De Sheik groette hem van den divan.
--Vrede zij u, zoon van Arrius, zeide hij, terwijl zijn oog met
bewondering op den jongeling rustte, die in het volle bewustzijn van
kracht en macht voor hem stond. De paarden zijn gereed. Ik ben gereed.
En gij?
--Den vrede, dien gij mij toewenscht, bid ik u wederkeerig toe, goede
Sheik. Ik dank u voor zooveel welwillendheid. Ik ben gereed.
Ilderim klapte in zijn handen.
--Ik zal de paarden hier laten komen. Zet u neder.
--Zijn zij reeds opgetuigd?
--Neen.
--Vergun mij dan, Sheik, dat ik het zelf doe. Het is noodig, dat ik
kennis maak met uwe Arabieren. Ik moet ze bij name kennen, zoodat ik
tegen ieder in 't bijzonder spreken kan. Ook moet ik hun aard leeren
kennen, daar het met hen is als met de menschen: zijn zij overmoedig,
niets beter dan een bestraffing; zijn zij schuchter, niets beter dan lof
en aanmoediging.

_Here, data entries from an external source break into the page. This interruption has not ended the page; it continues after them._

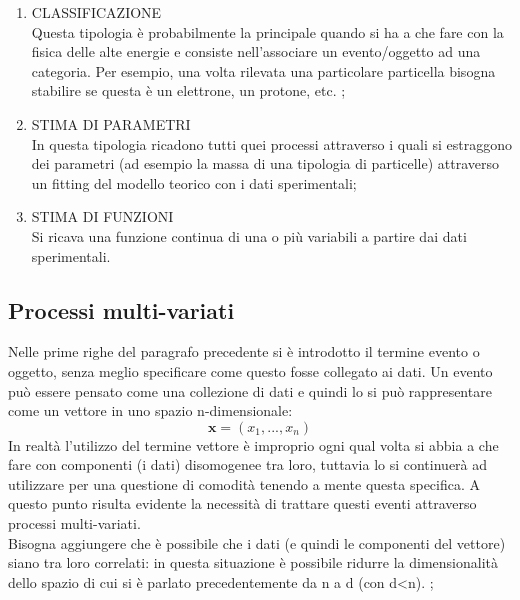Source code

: 	\begin{enumerate}
		\item CLASSIFICAZIONE \\
			Questa tipologia è probabilmente la principale quando si ha a che fare con la fisica delle alte energie e consiste nell'associare un evento/oggetto  ad una categoria. Per esempio, una volta rilevata una particolare particella bisogna stabilire se questa è un elettrone, un protone, etc.  ;
 
		\item STIMA DI PARAMETRI \\
			In questa tipologia ricadono tutti quei processi attraverso i quali si estraggono dei parametri (ad esempio la massa di una tipologia di particelle) attraverso un fitting del modello teorico con i dati sperimentali;
		\item STIMA DI FUNZIONI \\
			Si ricava una funzione continua di una o più variabili a partire dai dati sperimentali.
	\end{enumerate}

\subsection{Processi multi-variati}
\label{subsec:processi multi-variati}

	Nelle prime righe del paragrafo precedente si è introdotto il termine evento o oggetto, senza meglio specificare come questo fosse collegato ai dati. Un evento può essere pensato come una collezione di dati e quindi lo si può rappresentare come un vettore in uno spazio n-dimensionale: 
	\begin{equation}
		\textbf{x} = (x_{1},...,x_{n})
	\end{equation}
	In realtà l'utilizzo del termine vettore è improprio ogni qual volta si abbia a che fare con componenti (i dati) disomogenee tra loro, tuttavia lo si continuerà ad utilizzare per una questione di comodità tenendo a mente questa specifica. A questo punto risulta evidente la necessità di trattare questi eventi attraverso processi multi-variati.\\
	Bisogna aggiungere che è possibile che i dati (e quindi le componenti del vettore) siano tra loro correlati: in questa situazione è possibile ridurre la dimensionalità dello spazio di cui si è parlato precedentemente da n a d (con d<n).
;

Laat de dienaren mij het tuig brengen.
--En den wagen? vraagde de Sheik.
--Vandaag niet. Geef mij liever een vijfde paard. Het moet even vlug
zijn als de andere.
Ilderim keek hem verwonderd aan; maar zonder opheldering te vragen riep
hij een der slaven.
--Laat hen het tuig voor de vier brengen, en den teugel voor Sirius,
beval hij.
Toen stond de Sheik op en zeide tot Ben-Hur: Sirius is mijn lieveling en
ik ben de zijne, zoon van Arrius. Sedert twintig jaren zijn wij kameraden
--in de tent, in den strijd, op alle pleisterplaatsen der woestijn. Ik zal
hem u laten zien.
Hij ging naar het gordijn, schoof het weg, en liet Ben-Hur binnentreden.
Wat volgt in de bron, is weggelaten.